O laudo deve esclarecer, se para a promotoria, que investiga o caso, o fato de o professor de inglês Rafael Marques Lusvarghi e também o funcionário da Universidade de São Paulo e de Fabio Hideki Harano não estarem portando explosivos, faz com que a acusação que pesa sobre eles de que seriam de um grupo de pessoas que se organizavam para cometimento de crimes, se torna mais frágil, contudo nem o Grupo de Atuação Especial de Combate ao Crime Organizado que está acompanhado o caso passou informações sobre o parecer do caso.

Com isso a Justiça agora tem um período de 48 horas, que passam a ser contados a partir desta quarta-feira, para que o parecer emitido sobre o caso seja analisado, assim como também analisar o pedido que o advogado que defende Fábio Hideki fez para que seja reconsiderada a liminar que respondeu negativamente ao pedido de habeas corpus de ambos que estão presos.

O envio do laudo para o Ministério Público aconteceu posteriormente ao advogado de defesa de Fabio ter entrado na Justiça solicitando que fosse realizada a reconsideração do pedido de habeas corpus feito por ele e que foi negado, esta posição foi tomada pela defesa depois de o laudo ser concluído.

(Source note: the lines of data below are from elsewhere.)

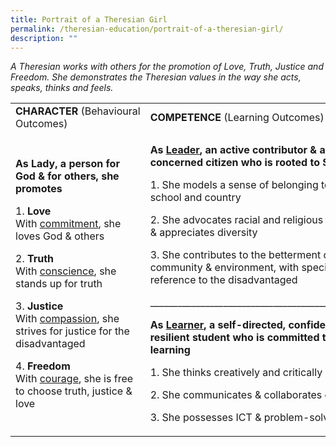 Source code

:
 ```yaml
---
title: Portrait of a Theresian Girl
permalink: /theresian-education/portrait-of-a-theresian-girl/
description: ""
---
```

<p><em>A Theresian works with others for the promotion of Love, Truth, Justice and Freedom. She demonstrates the Theresian values in the way she acts, speaks, thinks and feels.</em></p>
<table>
<tbody>
<tr>
<td style="width: 300px;">
<div><strong>CHARACTER&nbsp;</strong>(Behavioural Outcomes)</div>
</td>
<td style="width: 436.125px;">
<div><strong>COMPETENCE </strong>(Learning Outcomes)</div>
</td>
</tr>
<tr>
<td style="width: 300px;">
<p><strong>As Lady, a person for God &amp; for </strong><strong>others, she promotes</strong></p>
<p>1.&nbsp;<strong>Love<br /></strong>With&nbsp;<u>commitment</u>, she loves God &amp; others</p>
<p>2.&nbsp;<strong>Truth<br /></strong>With&nbsp;<u>conscience</u>, she stands up for truth</p>
<p>3.&nbsp;<strong>Justice<br /></strong>With&nbsp;<u>compassion</u>, she strives for justice for the disadvantaged</p>
<p>4.&nbsp;<strong>Freedom<br /></strong>With&nbsp;<u>courage</u>, she is free to choose truth, justice &amp; love</p>
</td>
<td style="width: 436.125px;">
<p><strong>As&nbsp;<u>Leader</u>, an active contributor &amp; a </strong><strong>concerned citizen who is rooted to Singapore</strong></p>
<p>1. She models a sense of belonging to class, school and country</p>
<p>2. She advocates racial and religious harmony &amp; appreciates diversity</p>
<p>3. She contributes to the betterment of community &amp; environment, with special reference to the disadvantaged&nbsp;</p>
<p>_________________________________________________</p>
<p><strong>As&nbsp;<u>Learner</u>, a self-directed, confident &amp; resilient </strong><strong>student who is committed to lifelong learning</strong></p>
<p>1. She thinks creatively and critically</p>
<p>2. She communicates &amp; collaborates effectively</p>
<p>3. She possesses ICT &amp; problem-solving skills</p>
</td>
</tr>
</tbody>
</table> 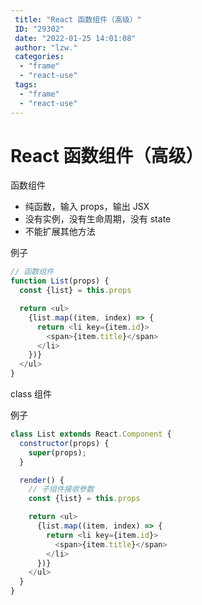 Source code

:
 ```yaml
---
 title: "React 函数组件（高级）"
 ID: "29302"
 date: "2022-01-25 14:01:08"
 author: "lzw."
 categories: 
  - "frame"
  - "react-use"
 tags: 
  - "frame"
  - "react-use"
---
```


# React 函数组件（高级）

函数组件

- 纯函数，输入 props，输出 JSX
- 没有实例，没有生命周期，没有 state
- 不能扩展其他方法

例子

```js
// 函数组件
function List(props) {
  const {list} = this.props

  return <ul>
    {list.map((item, index) => {
      return <li key={item.id}>
        <span>{item.title}</span>
      </li>
    })}
  </ul>
}
```

class 组件

例子

```js
class List extends React.Component {
  constructor(props) {
    super(props);
  }

  render() {
    // 子组件接收参数
    const {list} = this.props

    return <ul>
      {list.map((item, index) => {
        return <li key={item.id}>
          <span>{item.title}</span>
        </li>
      })}
    </ul>
  }
}
```



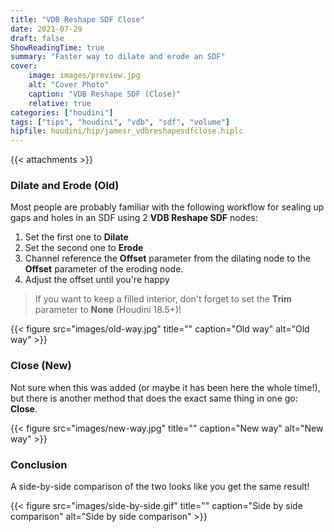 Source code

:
 ```yaml
---
title: "VDB Reshape SDF Close"
date: 2021-07-29
draft: false
ShowReadingTime: true
summary: "Faster way to dilate and erode an SDF"
cover:
    image: images/preview.jpg
    alt: "Cover Photo"
    caption: "VDB Reshape SDF (Close)"
    relative: true
categories: ["houdini"]
tags: ["tips", "houdini", "vdb", "sdf", "volume"]
hipfile: houdini/hip/jamesr_vdbreshapesdfclose.hiplc
---
```


{{< attachments >}}

### Dilate and Erode (Old)
Most people are probably familiar with the following workflow for sealing up gaps and holes in an SDF using 2 **VDB Reshape SDF** nodes:

1. Set the first one to **Dilate**
2. Set the second one to **Erode**
3. Channel reference the **Offset** parameter from the dilating node to the
   **Offset** parameter of the eroding node.
4. Adjust the offset until you're happy

> If you want to keep a filled interior, don't forget to set the **Trim**
> parameter to **None** (Houdini 18.5+)!

{{< figure src="images/old-way.jpg" title="" caption="Old way" alt="Old way" >}}

### Close (New)
Not sure when this was added (or maybe it has been here the whole time!), but there is another method that does the exact same thing in one go: **Close**.

{{< figure src="images/new-way.jpg" title="" caption="New way" alt="New way" >}}

### Conclusion
A side-by-side comparison of the two looks like you get the same result!

{{< figure src="images/side-by-side.gif" title="" caption="Side by side comparison" alt="Side by side comparison" >}}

A Polícia Civil declarou que no momento em que Fábio e Rafael foram presos, ambos tinham consigo explosivos, a prisão foi efetuada em flagrante, além disso os dois também tiveram acusação de associação criminosa, já que para a Polícia os dois seriam líderes do grupo Black Blocks.

Além deste recurso que está na 10ª Vara Criminal, um outro está no Tribunal de Justiça e este também pode fazer com que os dois jovens sejam libertados, sendo assim qualquer um dos dois pedidos realizados que receber uma decisão positiva já basta para que os dois ativistas sejam libertados.